The other thing I brought here is an antenna we printed out. This is a 2.4 GHz Wi-Fi antenna we were able to print out with just PLA and our proprietary conductive ink.

This is a 2D design that we did as a proof of concept, but what we're really interested in is when we allow antenna designers to use this third dimension. What kind of powerful, high-bandwidth antennas would they be able to create if they were able to design and create antennas in three dimensions instead of just two?

Heller: How does that interface with electronics? There's a chip that sends some power to this antenna, then the antenna sends out the signal? Is that how it works?

Oliver: Similar to how you would interface this antenna to any other electronics package -- effectively, you would be wired up together. Antennas are a little finicky depending on the frequency level, what that connection is.

We're learning lots about antennas; I'm seeing it on a day-to-day basis here, but effectively it would be wired up similar to any other antenna. This would be a stand-alone component we could make, or if we were creating a whole device this is something we could print directly in, and then just print our conductive traces off and wire it back up into the digital circuit.

Heller: How does software mature to actually work with a platform like this?

Oliver: That's such an important question. We've been lucky enough -- one, we have a great software team. Jack Minardi is a co-founder of the company and a great software guy, and we have a great software team.

But the other thing we've been really fortunate about is actually Autodesk approached us about how they could help support our project. We basically told them, "There's not really a CAD package out there that allows you to do 3D routing of electronics."

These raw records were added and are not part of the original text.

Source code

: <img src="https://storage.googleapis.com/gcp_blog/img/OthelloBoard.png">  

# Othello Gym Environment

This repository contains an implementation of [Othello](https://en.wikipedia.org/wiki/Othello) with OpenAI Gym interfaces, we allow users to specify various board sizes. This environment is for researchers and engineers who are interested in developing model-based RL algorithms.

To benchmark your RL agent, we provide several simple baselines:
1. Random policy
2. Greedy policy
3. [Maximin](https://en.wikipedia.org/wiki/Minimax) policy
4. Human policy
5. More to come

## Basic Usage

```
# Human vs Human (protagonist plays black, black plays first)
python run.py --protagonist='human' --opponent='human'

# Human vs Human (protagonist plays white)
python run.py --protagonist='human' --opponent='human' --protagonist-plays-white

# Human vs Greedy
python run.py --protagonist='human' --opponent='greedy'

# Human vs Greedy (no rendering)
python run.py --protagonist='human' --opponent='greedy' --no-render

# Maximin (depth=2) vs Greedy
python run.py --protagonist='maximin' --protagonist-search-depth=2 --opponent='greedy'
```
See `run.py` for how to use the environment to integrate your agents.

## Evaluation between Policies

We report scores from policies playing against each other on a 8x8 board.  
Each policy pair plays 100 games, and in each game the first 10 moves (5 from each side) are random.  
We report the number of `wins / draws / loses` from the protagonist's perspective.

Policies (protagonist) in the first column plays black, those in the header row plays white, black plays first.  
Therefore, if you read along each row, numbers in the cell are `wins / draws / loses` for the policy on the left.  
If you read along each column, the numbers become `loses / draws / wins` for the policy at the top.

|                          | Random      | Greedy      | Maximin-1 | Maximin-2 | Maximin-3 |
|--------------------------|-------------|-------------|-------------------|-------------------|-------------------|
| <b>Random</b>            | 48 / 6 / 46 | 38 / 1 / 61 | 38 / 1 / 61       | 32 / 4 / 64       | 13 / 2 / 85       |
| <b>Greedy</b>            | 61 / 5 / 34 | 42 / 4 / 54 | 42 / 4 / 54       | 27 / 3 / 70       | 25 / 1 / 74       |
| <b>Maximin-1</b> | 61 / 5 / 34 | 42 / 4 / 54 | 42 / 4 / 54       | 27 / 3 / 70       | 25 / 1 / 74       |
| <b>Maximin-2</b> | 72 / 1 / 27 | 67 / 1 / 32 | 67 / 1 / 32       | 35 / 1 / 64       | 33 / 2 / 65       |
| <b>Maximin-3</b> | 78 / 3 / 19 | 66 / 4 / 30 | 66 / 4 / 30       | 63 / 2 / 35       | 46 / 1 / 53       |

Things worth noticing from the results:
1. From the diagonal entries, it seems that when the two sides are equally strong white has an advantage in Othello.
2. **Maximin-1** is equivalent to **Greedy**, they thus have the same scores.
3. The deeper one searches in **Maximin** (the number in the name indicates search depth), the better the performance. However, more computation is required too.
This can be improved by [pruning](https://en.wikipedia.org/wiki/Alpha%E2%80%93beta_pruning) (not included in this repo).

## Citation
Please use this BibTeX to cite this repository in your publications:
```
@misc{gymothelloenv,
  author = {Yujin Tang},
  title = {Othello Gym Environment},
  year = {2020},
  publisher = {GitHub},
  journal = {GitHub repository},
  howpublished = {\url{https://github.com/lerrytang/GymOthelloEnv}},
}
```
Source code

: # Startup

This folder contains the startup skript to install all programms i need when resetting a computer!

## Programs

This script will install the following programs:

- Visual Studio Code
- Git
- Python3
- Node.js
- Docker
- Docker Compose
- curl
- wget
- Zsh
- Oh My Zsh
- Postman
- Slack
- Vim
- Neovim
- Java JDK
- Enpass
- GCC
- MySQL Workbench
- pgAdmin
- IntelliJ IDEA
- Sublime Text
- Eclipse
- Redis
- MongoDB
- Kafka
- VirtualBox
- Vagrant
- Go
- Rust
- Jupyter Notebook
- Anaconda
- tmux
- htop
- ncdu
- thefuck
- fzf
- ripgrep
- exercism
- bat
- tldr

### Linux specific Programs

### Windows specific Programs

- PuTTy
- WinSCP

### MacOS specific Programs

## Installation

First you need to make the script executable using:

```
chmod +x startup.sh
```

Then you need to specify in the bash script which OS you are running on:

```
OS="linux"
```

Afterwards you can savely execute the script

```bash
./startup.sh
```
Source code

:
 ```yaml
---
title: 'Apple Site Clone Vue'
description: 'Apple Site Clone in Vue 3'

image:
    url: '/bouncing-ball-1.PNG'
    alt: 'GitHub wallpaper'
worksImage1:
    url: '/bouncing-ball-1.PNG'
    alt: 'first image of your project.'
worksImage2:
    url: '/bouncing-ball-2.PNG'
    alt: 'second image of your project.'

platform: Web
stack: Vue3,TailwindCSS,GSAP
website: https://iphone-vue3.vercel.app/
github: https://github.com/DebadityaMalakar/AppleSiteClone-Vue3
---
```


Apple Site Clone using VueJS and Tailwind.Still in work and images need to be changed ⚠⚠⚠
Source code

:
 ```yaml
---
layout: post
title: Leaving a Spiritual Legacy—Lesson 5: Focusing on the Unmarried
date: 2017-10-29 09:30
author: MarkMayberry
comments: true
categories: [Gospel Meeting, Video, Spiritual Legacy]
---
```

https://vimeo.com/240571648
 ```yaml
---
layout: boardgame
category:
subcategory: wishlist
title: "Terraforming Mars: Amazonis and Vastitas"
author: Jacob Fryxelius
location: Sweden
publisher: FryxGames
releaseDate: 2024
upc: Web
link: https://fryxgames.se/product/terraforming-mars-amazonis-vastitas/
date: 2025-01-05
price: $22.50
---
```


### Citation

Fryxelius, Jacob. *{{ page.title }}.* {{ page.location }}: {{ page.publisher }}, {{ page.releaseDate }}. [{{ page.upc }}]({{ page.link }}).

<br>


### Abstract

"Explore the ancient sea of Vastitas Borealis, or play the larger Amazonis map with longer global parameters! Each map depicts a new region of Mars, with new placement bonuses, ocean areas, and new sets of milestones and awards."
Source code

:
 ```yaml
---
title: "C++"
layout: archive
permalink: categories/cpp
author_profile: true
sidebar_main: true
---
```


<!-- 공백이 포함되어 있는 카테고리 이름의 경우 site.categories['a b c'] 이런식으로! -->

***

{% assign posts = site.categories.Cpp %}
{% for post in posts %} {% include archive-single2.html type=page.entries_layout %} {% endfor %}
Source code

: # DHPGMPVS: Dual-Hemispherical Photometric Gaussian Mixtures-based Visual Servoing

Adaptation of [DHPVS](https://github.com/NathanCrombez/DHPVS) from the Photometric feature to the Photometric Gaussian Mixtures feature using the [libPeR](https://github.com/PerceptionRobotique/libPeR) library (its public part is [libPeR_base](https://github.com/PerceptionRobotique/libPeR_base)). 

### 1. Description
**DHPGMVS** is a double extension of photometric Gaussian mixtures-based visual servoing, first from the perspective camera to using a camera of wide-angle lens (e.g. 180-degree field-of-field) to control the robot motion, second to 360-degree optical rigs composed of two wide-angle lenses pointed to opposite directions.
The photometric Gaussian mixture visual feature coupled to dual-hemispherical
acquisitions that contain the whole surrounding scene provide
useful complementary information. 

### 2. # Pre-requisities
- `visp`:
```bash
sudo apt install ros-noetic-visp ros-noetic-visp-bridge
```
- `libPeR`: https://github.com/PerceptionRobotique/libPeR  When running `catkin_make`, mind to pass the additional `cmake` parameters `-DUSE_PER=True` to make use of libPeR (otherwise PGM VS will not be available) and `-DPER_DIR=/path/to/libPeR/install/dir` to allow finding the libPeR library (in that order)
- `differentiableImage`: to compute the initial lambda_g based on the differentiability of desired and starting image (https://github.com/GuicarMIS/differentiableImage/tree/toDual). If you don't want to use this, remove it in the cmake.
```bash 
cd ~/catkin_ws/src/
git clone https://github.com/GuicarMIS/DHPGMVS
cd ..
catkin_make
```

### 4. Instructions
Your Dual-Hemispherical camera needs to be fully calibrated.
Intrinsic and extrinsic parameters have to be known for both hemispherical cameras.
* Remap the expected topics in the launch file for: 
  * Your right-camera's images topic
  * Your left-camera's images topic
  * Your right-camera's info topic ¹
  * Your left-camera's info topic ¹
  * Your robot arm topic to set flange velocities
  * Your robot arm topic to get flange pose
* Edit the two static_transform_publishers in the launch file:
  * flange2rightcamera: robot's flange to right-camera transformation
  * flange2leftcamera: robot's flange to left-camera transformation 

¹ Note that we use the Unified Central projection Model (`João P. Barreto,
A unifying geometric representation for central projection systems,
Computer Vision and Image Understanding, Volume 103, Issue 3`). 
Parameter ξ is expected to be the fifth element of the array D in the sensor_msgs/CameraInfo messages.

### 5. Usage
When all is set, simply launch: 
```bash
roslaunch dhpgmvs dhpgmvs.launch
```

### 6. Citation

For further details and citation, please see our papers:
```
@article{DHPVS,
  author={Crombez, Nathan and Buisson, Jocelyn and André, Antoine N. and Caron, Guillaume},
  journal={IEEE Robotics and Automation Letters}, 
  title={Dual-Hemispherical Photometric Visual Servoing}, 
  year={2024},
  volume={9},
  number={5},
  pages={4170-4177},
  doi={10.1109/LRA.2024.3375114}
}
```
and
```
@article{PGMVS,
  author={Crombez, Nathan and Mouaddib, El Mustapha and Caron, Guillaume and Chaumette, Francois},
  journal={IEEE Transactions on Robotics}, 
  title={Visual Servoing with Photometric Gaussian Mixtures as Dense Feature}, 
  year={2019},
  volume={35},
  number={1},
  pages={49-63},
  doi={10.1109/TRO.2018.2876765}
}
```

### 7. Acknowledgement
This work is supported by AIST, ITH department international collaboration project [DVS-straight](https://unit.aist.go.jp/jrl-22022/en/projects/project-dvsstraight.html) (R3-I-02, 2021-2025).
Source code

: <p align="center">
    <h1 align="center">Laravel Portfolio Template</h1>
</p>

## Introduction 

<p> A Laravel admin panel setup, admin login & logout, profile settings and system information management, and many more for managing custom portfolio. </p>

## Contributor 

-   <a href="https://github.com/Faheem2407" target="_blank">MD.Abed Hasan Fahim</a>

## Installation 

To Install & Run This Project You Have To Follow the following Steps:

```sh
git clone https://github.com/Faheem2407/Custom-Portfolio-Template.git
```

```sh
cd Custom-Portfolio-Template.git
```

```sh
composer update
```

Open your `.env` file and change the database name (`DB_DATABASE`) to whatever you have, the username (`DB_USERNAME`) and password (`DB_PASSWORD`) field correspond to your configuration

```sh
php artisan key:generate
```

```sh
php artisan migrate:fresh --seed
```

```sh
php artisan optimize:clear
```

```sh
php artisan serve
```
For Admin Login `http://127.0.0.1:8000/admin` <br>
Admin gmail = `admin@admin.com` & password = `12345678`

They effectively embedded a software designer inside of our team to come up with a new design tool that allows you to import a 3D model, drag and drop electrical components in or on that 3D model, and then wire them up in three dimensions.

They basically created a whole new tool, called Project Wire, that's going to be available in a couple of months here. They've been really, really helpful.

But it's important to note that while we really pride ourselves on these material innovations, both the software and the hardware have to be right there, supporting it, to really fulfill its full promise.

Heller: Making the software communicate with the hardware so it knows to lay down some silver conductive ink and some PLA or ABS plastic next to it, that's pretty seamless at this point?

Oliver: It's getting there. One of the great things about having the Autodesk software engineer on our team is on a day-to-day basis, we're using the software. Full disclosure, Project Wire works with our Slicer pipeline, our tool path planning pipeline, so we've had a lot of discussions about where that fence needs to be, how we need to send information back and forth over that fence.

Effectively, they tag information about not only the shape the material needs to be printed in, but also what type of material it is. Then our slicer and tool path planner can then make the correct tool path for that from that design file.

There's been a lot of communication back and forth on that. It's not a trivial problem.

Heller: Thank you so much for your time today, Dan.